MHB Quotient remainder theorem problem.

[tmt1]

For any int $$n $$ , prove that $$ 4 | n (n^2 - 1) (n + 2)$$.

I know I have to use the quotient remainder theorem, but I'm wondering how to go about this problem.

I'm not sure how to phrase this problem in English.

 

[Ackbach]

Couple of hints.

1. $n(n^2-1)(n+2)=(n-1)\, n \,(n+1)(n+2)$.
2. By the Quotient Remainder Theorem, there exist integers $q$ and $r$ such that $n=4q+r$, where $0\le r<4$.

Does this suggest anything to you?

 

[tmt1]

Couple of hints.

1. $n(n^2-1)(n+2)=(n-1)\, n \,(n+1)(n+2)$.
2. By the Quotient Remainder Theorem, there exist integers $q$ and $r$ such that $n=4q+r$, where $0\le r<4$.

Does this suggest anything to you?

Right, so $(n-1)\, n \,(n+1)(n+2)$ is 4 consecutive integers. I get that if you take any arbitrary integer, if it is not divisible by 4, you can increment it by some int $c$ such that $0< c < 4$ and get an int that is divisible by 4.

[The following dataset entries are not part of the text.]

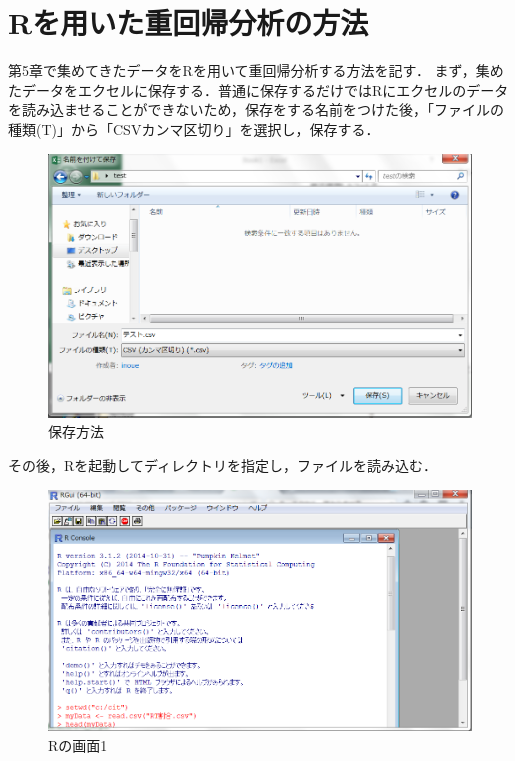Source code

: \section{Rを用いた重回帰分析の方法}
第5章で集めてきたデータをRを用いて重回帰分析する方法を記す．
まず，集めたデータをエクセルに保存する．普通に保存するだけではRにエクセルのデータを読み込ませることができないため，保存をする名前をつけた後，「ファイルの種類(T)」から「CSVカンマ区切り」を選択し，保存する．

\begin{figure}[H]
\centering
\includegraphics[width=15cm]{kekka001.png}
\caption{保存方法}\label{エクセルの保存方法}
\end{figure}

その後，Rを起動してディレクトリを指定し，ファイルを読み込む．

\begin{figure}[H]
\centering
\includegraphics[width=15cm]{kekka002.png}
\caption{Rの画面1}\label{Rの画面1}
\end{figure}

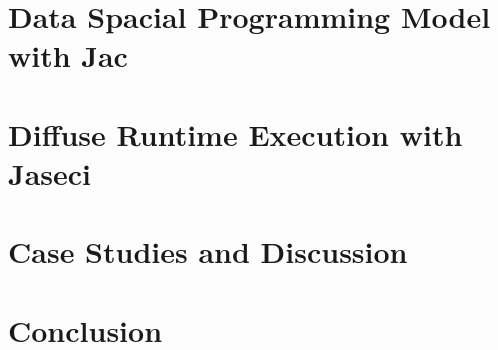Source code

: \documentclass[9pt,journal,compsoc]{IEEEtran}
\begin{document}
\section{Data Spacial Programming Model with Jac}\label{sec:jac}



\section{Diffuse Runtime Execution with Jaseci}\label{sec:arch}



\section{Case Studies and Discussion}\label{sec:casestudy}


\balance
\section{Conclusion}


\ifCLASSOPTIONcaptionsoff
    \newpage
\fi




\end{document}
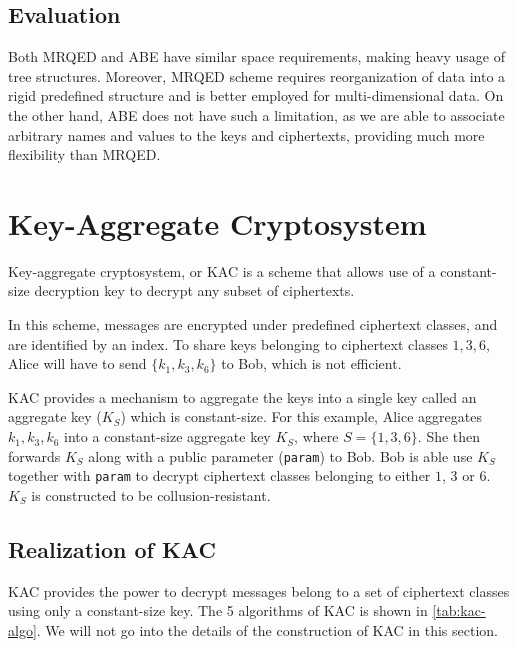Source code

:\documentclass[hyp,a4paper,12pt,openbib]{socreport}
\begin{document}
\subsection{Evaluation}
Both MRQED and ABE have similar space requirements, making heavy usage of tree structures. Moreover, MRQED scheme requires reorganization of data into a rigid predefined structure and is better employed for multi-dimensional data. On the other hand, ABE does not have such a limitation, as we are able to associate arbitrary names and values to the keys and ciphertexts, providing much more flexibility than MRQED.

\section{Key-Aggregate Cryptosystem}
\label{chap:kac}
Key-aggregate cryptosystem, or KAC \cite{chu2013key} is a scheme that allows use of a constant-size decryption key to decrypt any subset of ciphertexts. 

In this scheme, messages are encrypted under predefined ciphertext classes, and are identified by an index. To share keys belonging to ciphertext classes $1,3,6$, Alice will have to send $\{k_1, k_3, k_6\}$ to Bob, which is not efficient.

KAC provides a mechanism to aggregate the keys into a single key called an aggregate key ($K_S$) which is constant-size. For this example, Alice aggregates $k_1, k_3, k_6$ into a constant-size aggregate key $K_S$, where $S=\{1,3,6\}$. She then forwards $K_S$ along with a public parameter (\texttt{param}) to Bob. Bob is able use $K_S$ together with \texttt{param} to decrypt ciphertext classes belonging to either $1$, $3$ or $6$. $K_S$ is constructed to be collusion-resistant. 

\subsection{Realization of KAC}

KAC provides the power to decrypt messages belong to a set of ciphertext classes using only a constant-size key. The 5 algorithms of KAC is shown in \cref{tab:kac-algo}. We will not go into the details of the construction of KAC in this section.
\end{document}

Therefore, if you have 4 consecutive integers, one of those integers will be divisible by 4, and as a result the product of those 4 integers will be divisible by 4. I just don't know how to state or prove this formally.

 

[Ackbach]

Right, so $(n-1)\, n \,(n+1)(n+2)$ is 4 consecutive integers. I get that if you take any arbitrary integer, if it is not divisible by 4, you can increment it by some int $c$ such that $0< c < 4$ and get an int that is divisible by 4.

Therefore, if you have 4 consecutive integers, one of those integers will be divisible by 4, and as a result the product of those 4 integers will be divisible by 4. I just don't know how to state or prove this formally.

Why not plug in $4q+r$ in for $n$, and see what comes out in the wash?